Ray MLflow Callback for nested trials

Hi Team,

I have been experiencing the below issue when I run the Population-Based Training scheduler for Ray Tune jobs. (Ray 2.0.0)

mlflow.exceptions.MlflowException: Changing param values is not allowed. Param with key='weight_decay' was already logged with value='0.2694032858904558' for run ID='5f50082291ec4f7cb3ab5692833839d5'. Attempted logging new value '0.07364522856301339'.

The cause of this error is typically due to repeated calls
to an individual run_id event logging.

Incorrect Example:
---------------------------------------
with mlflow.start_run():
    mlflow.log_param("depth", 3)
    mlflow.log_param("depth", 5)
---------------------------------------

Which will throw an MlflowException for overwriting a
logged parameter.

Correct Example:
---------------------------------------
with mlflow.start_run():
    with mlflow.start_run(nested=True):
        mlflow.log_param("depth", 3)
    with mlflow.start_run(nested=True):
        mlflow.log_param("depth", 5)
---------------------------------------

Which will create a new nested run for each individual
model and prevent parameter key collisions within the
tracking store.'

I’m currently using the MLflowLoggerCallback from ray.air.callbacks.mlflow to report metrics and parameters to the remote mlflow server. It does not have the nested parameter to pass it to the mlflow util inside this class that invokes mlflow.start_run(). I would really appreciate any help on how to pass nested=True for MlflowLoggerCallback. Please let me know if there are any alternative implementations for the same.

Thank you for your time.

Regards,
Vivek

@saivivek15 Looks like this might be related to old issue still open. I remember this from my days at Databricks and MLflow.
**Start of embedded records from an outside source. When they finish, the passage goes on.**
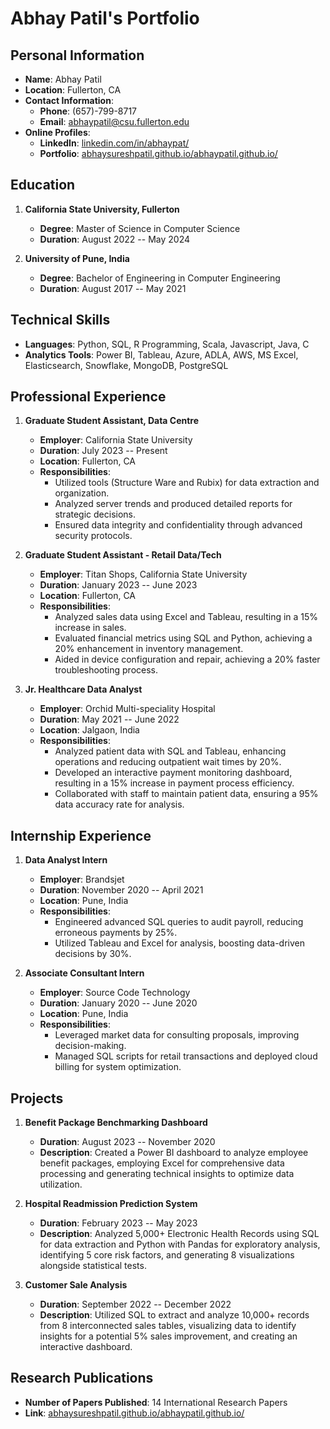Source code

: # Abhay Patil's Portfolio

## Personal Information
- **Name**: Abhay Patil
- **Location**: Fullerton, CA
- **Contact Information**:
  - **Phone**: (657)-799-8717
  - **Email**: abhaypatil@csu.fullerton.edu
- **Online Profiles**:
  - **LinkedIn**: [linkedin.com/in/abhaypat/](https://linkedin.com/in/abhaypat/)
  - **Portfolio**: [abhaysureshpatil.github.io/abhaypatil.github.io/](https://abhaysureshpatil.github.io/abhaypatil.github.io/)

## Education
1. **California State University, Fullerton**
   - **Degree**: Master of Science in Computer Science
   - **Duration**: August 2022 -- May 2024

2. **University of Pune, India**
   - **Degree**: Bachelor of Engineering in Computer Engineering
   - **Duration**: August 2017 -- May 2021

## Technical Skills
- **Languages**: Python, SQL, R Programming, Scala, Javascript, Java, C
- **Analytics Tools**: Power BI, Tableau, Azure, ADLA, AWS, MS Excel, Elasticsearch, Snowflake, MongoDB, PostgreSQL

## Professional Experience
1. **Graduate Student Assistant, Data Centre**
   - **Employer**: California State University
   - **Duration**: July 2023 -- Present
   - **Location**: Fullerton, CA
   - **Responsibilities**:
     - Utilized tools (Structure Ware and Rubix) for data extraction and organization.
     - Analyzed server trends and produced detailed reports for strategic decisions.
     - Ensured data integrity and confidentiality through advanced security protocols.

2. **Graduate Student Assistant - Retail Data/Tech**
   - **Employer**: Titan Shops, California State University
   - **Duration**: January 2023 -- June 2023
   - **Location**: Fullerton, CA
   - **Responsibilities**:
     - Analyzed sales data using Excel and Tableau, resulting in a 15% increase in sales.
     - Evaluated financial metrics using SQL and Python, achieving a 20% enhancement in inventory management.
     - Aided in device configuration and repair, achieving a 20% faster troubleshooting process.

3. **Jr. Healthcare Data Analyst**
   - **Employer**: Orchid Multi-speciality Hospital
   - **Duration**: May 2021 -- June 2022
   - **Location**: Jalgaon, India
   - **Responsibilities**:
     - Analyzed patient data with SQL and Tableau, enhancing operations and reducing outpatient wait times by 20%.
     - Developed an interactive payment monitoring dashboard, resulting in a 15% increase in payment process efficiency.
     - Collaborated with staff to maintain patient data, ensuring a 95% data accuracy rate for analysis.

## Internship Experience
1. **Data Analyst Intern**
   - **Employer**: Brandsjet
   - **Duration**: November 2020 -- April 2021
   - **Location**: Pune, India
   - **Responsibilities**: 
     - Engineered advanced SQL queries to audit payroll, reducing erroneous payments by 25%.
     - Utilized Tableau and Excel for analysis, boosting data-driven decisions by 30%.

2. **Associate Consultant Intern**
   - **Employer**: Source Code Technology
   - **Duration**: January 2020 -- June 2020
   - **Location**: Pune, India
   - **Responsibilities**:
     - Leveraged market data for consulting proposals, improving decision-making.
     - Managed SQL scripts for retail transactions and deployed cloud billing for system optimization.

## Projects
1. **Benefit Package Benchmarking Dashboard**
   - **Duration**: August 2023 -- November 2020
   - **Description**: Created a Power BI dashboard to analyze employee benefit packages, employing Excel for comprehensive data processing and generating technical insights to optimize data utilization.

2. **Hospital Readmission Prediction System**
   - **Duration**: February 2023 -- May 2023
   - **Description**: Analyzed 5,000+ Electronic Health Records using SQL for data extraction and Python with Pandas for exploratory analysis, identifying 5 core risk factors, and generating 8 visualizations alongside statistical tests.

3. **Customer Sale Analysis**
   - **Duration**: September 2022 -- December 2022
   - **Description**: Utilized SQL to extract and analyze 10,000+ records from 8 interconnected sales tables, visualizing data to identify insights for a potential 5% sales improvement, and creating an interactive dashboard.

## Research Publications
- **Number of Papers Published**: 14 International Research Papers
- **Link**: [abhaysureshpatil.github.io/abhaypatil.github.io/](https://abhaysureshpatil.github.io/abhaypatil.github.io/)

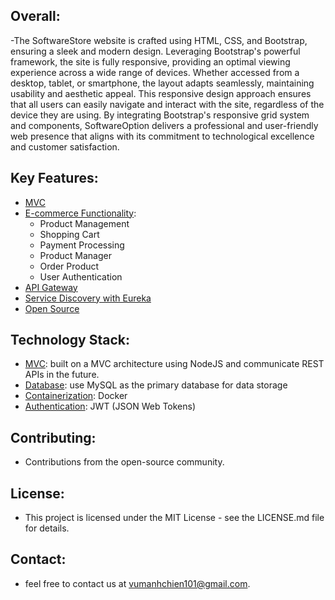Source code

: ## Overall:
-The SoftwareStore website is crafted using HTML, CSS, and Bootstrap, ensuring a sleek and modern design. Leveraging Bootstrap's powerful framework, the site is fully responsive, providing an optimal viewing experience across a wide range of devices. Whether accessed from a desktop, tablet, or smartphone, the layout adapts seamlessly, maintaining usability and aesthetic appeal. This responsive design approach ensures that all users can easily navigate and interact with the site, regardless of the device they are using. By integrating Bootstrap's responsive grid system and components, SoftwareOption delivers a professional and user-friendly web presence that aligns with its commitment to technological excellence and customer satisfaction.
## Key Features:
- [MVC]()
- [E-commerce Functionality]():
  - Product Management
  - Shopping Cart
  - Payment Processing
  - Product Manager
  - Order Product
  - User Authentication
- [API Gateway]()
- [Service Discovery with Eureka]()
- [Open Source]() 
    
## Technology Stack:
- [MVC](): built on a MVC architecture using NodeJS and communicate REST APIs in the future.
- [Database](): use MySQL as the primary database for data storage
- [Containerization](): Docker
- [Authentication](): JWT (JSON Web Tokens) 

## Contributing:

- Contributions from the open-source community. 

## License:

- This project is licensed under the MIT License - see the LICENSE.md file for details.

## Contact:

- feel free to contact us at vumanhchien101@gmail.com.
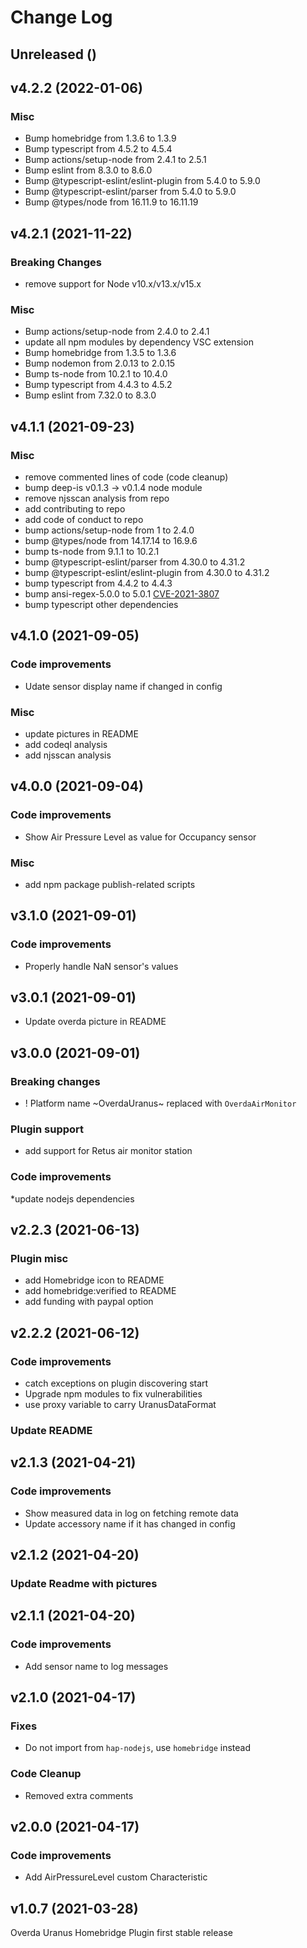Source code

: # Change Log

## Unreleased ()


## v4.2.2 (2022-01-06)

### Misc

* Bump homebridge from 1.3.6 to 1.3.9
* Bump typescript from 4.5.2 to 4.5.4
* Bump actions/setup-node from 2.4.1 to 2.5.1
* Bump eslint from 8.3.0 to 8.6.0
* Bump @typescript-eslint/eslint-plugin from 5.4.0 to 5.9.0
* Bump @typescript-eslint/parser from 5.4.0 to 5.9.0
* Bump @types/node from 16.11.9 to 16.11.19


## v4.2.1 (2021-11-22)

### Breaking Changes

* remove support for Node v10.x/v13.x/v15.x

### Misc

* Bump actions/setup-node from 2.4.0 to 2.4.1
* update all npm modules by dependency VSC extension
* Bump homebridge from 1.3.5 to 1.3.6
* Bump nodemon from 2.0.13 to 2.0.15
* Bump ts-node from 10.2.1 to 10.4.0
* Bump typescript from 4.4.3 to 4.5.2
* Bump eslint from 7.32.0 to 8.3.0


## v4.1.1 (2021-09-23)

### Misc

* remove commented lines of code (code cleanup)
* bump deep-is v0.1.3 -> v0.1.4 node module
* remove njsscan analysis from repo
* add contributing to repo
* add code of conduct to repo
* bump actions/setup-node from 1 to 2.4.0
* bump @types/node from 14.17.14 to 16.9.6
* bump ts-node from 9.1.1 to 10.2.1
* bump @typescript-eslint/parser from 4.30.0 to 4.31.2
* bump @typescript-eslint/eslint-plugin from 4.30.0 to 4.31.2
* bump typescript from 4.4.2 to 4.4.3
* bump ansi-regex-5.0.0 to 5.0.1 [CVE-2021-3807](https://github.com/advisories/GHSA-93q8-gq69-wqmw)
* bump typescript other dependencies


## v4.1.0 (2021-09-05)

### Code improvements

* Udate sensor display name if changed in config

### Misc

* update pictures in README
* add codeql analysis
* add njsscan analysis

## v4.0.0 (2021-09-04)

### Code improvements

* Show Air Pressure Level as value for Occupancy sensor

### Misc

* add npm package publish-related scripts

## v3.1.0 (2021-09-01)

### Code improvements

* Properly handle NaN sensor's values


## v3.0.1 (2021-09-01)

* Update overda picture in README


## v3.0.0 (2021-09-01)

### Breaking changes

* ! Platform name ~OverdaUranus~ replaced with `OverdaAirMonitor`

### Plugin support

* add support for Retus air monitor station

### Code improvements

*update nodejs dependencies


## v2.2.3 (2021-06-13)

### Plugin misc

* add Homebridge icon to README
* add homebridge:verified to README
* add funding with paypal option


## v2.2.2 (2021-06-12)

### Code improvements

* catch exceptions on plugin discovering start
* Upgrade npm modules to fix vulnerabilities
* use proxy variable to carry UranusDataFormat

### Update README


## v2.1.3 (2021-04-21)

### Code improvements

* Show measured data in log on fetching remote data
* Update accessory name if it has changed in config


## v2.1.2 (2021-04-20)

### Update Readme with pictures


## v2.1.1 (2021-04-20)

### Code improvements

* Add sensor name to log messages


## v2.1.0 (2021-04-17)

### Fixes

* Do not import from `hap-nodejs`, use `homebridge` instead

### Code Cleanup

* Removed extra comments


## v2.0.0 (2021-04-17)

### Code improvements

* Add AirPressureLevel custom Characteristic


## v1.0.7 (2021-03-28)

Overda Uranus Homebridge Plugin first stable release
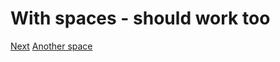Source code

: # With spaces - should work too

[Next](next.md)
[Another space](such%20space/With%20spaces%20-%20nested.md)
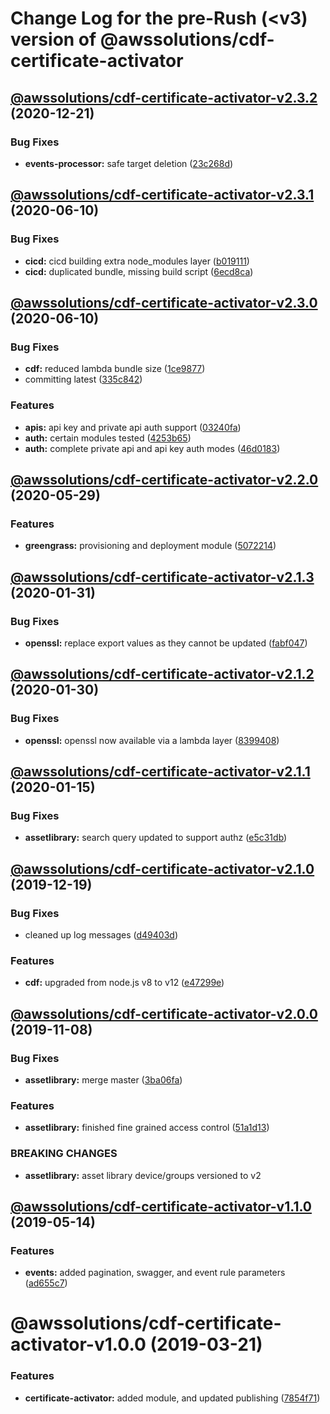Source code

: # Change Log for the pre-Rush (<v3) version of @awssolutions/cdf-certificate-activator

## [@awssolutions/cdf-certificate-activator-v2.3.2](@awssolutions/cdf-certificate-activator-v2.3.1...@awssolutions/cdf-certificate-activator-v2.3.2) (2020-12-21)

### Bug Fixes

- **events-processor:** safe target deletion ([23c268d](23c268d1ca40e1b53c8d371f8fb22d0bf34c885f))

## [@awssolutions/cdf-certificate-activator-v2.3.1](@awssolutions/cdf-certificate-activator-v2.3.0...@awssolutions/cdf-certificate-activator-v2.3.1) (2020-06-10)

### Bug Fixes

- **cicd:** cicd building extra node_modules layer ([b019111](b019111adadea7bac04ed3aaa35254c3137615e0))
- **cicd:** duplicated bundle, missing build script ([6ecd8ca](6ecd8ca1294f3bda2c5e55d8726656a28f4b3954))

## [@awssolutions/cdf-certificate-activator-v2.3.0](@awssolutions/cdf-certificate-activator-v2.2.0...@awssolutions/cdf-certificate-activator-v2.3.0) (2020-06-10)

### Bug Fixes

- **cdf:** reduced lambda bundle size ([1ce9877](1ce9877878831dac78b00ddbc5589cadead19d53))
- committing latest ([335c842](335c84223ab2a860c52766559b220170a64c7c17))

### Features

- **apis:** api key and private api auth support ([03240fa](03240fad4867ada8d9babd68d1124e6e4f7770da))
- **auth:** certain modules tested ([4253b65](4253b65750e52dd962a3a42dde05626044bb79cc))
- **auth:** complete private api and api key auth modes ([46d0183](46d0183e779e21a7ad39e879481b369bec2d060f))

## [@awssolutions/cdf-certificate-activator-v2.2.0](@awssolutions/cdf-certificate-activator-v2.1.3...@awssolutions/cdf-certificate-activator-v2.2.0) (2020-05-29)

### Features

- **greengrass:** provisioning and deployment module ([5072214](5072214fb81a0d6a8f8641bf0f52fefb7f2ad950))

## [@awssolutions/cdf-certificate-activator-v2.1.3](@awssolutions/cdf-certificate-activator-v2.1.2...@awssolutions/cdf-certificate-activator-v2.1.3) (2020-01-31)

### Bug Fixes

- **openssl:** replace export values as they cannot be updated ([fabf047](fabf047016b3c57b3bf56108fc9a6ce9fbeb44e5))

## [@awssolutions/cdf-certificate-activator-v2.1.2](@awssolutions/cdf-certificate-activator-v2.1.1...@awssolutions/cdf-certificate-activator-v2.1.2) (2020-01-30)

### Bug Fixes

- **openssl:** openssl now available via a lambda layer ([8399408](8399408649b2a8f3074500c1ae43844dd3f5147a))

## [@awssolutions/cdf-certificate-activator-v2.1.1](@awssolutions/cdf-certificate-activator-v2.1.0...@awssolutions/cdf-certificate-activator-v2.1.1) (2020-01-15)

### Bug Fixes

- **assetlibrary:** search query updated to support authz ([e5c31db](e5c31db609841406d98733e62e3ed93073ffbb1f))

## [@awssolutions/cdf-certificate-activator-v2.1.0](@awssolutions/cdf-certificate-activator-v2.0.0...@awssolutions/cdf-certificate-activator-v2.1.0) (2019-12-19)

### Bug Fixes

- cleaned up log messages ([d49403d](d49403d11f3f73ea8c5ce061bfa790ec40cd8c13))

### Features

- **cdf:** upgraded from node.js v8 to v12 ([e47299e](e47299ee399acf6554a0845048c4fed99251c2b1))

## [@awssolutions/cdf-certificate-activator-v2.0.0](@awssolutions/cdf-certificate-activator-v1.1.0...@awssolutions/cdf-certificate-activator-v2.0.0) (2019-11-08)

### Bug Fixes

- **assetlibrary:** merge master ([3ba06fa](3ba06fa9fc5b264ceaed0f97ccf45fab97d57a08))

### Features

- **assetlibrary:** finished fine grained access control ([51a1d13](51a1d134ec48be2d62edc575998752ff866230bf))

### BREAKING CHANGES

- **assetlibrary:** asset library device/groups versioned to v2

## [@awssolutions/cdf-certificate-activator-v1.1.0](@awssolutions/cdf-certificate-activator-v1.0.0...@awssolutions/cdf-certificate-activator-v1.1.0) (2019-05-14)

### Features

- **events:** added pagination, swagger, and event rule parameters ([ad655c7](ad655c7))

# @awssolutions/cdf-certificate-activator-v1.0.0 (2019-03-21)

### Features

- **certificate-activator:** added module, and updated publishing ([7854f71](7854f71))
Thank you @Jules_Damji for sharing the old issue. Could you please share if you have any workarounds/suggestions that you might have tried?

One thing you could try as workaround is salt the depth parameter. That is,

depth_id="depth" + <uniquid_id>
with mlflow.start_run():
            mlflow.log_param("depth_id", <value>)

That way each trail will log its unique depth_id-parameter.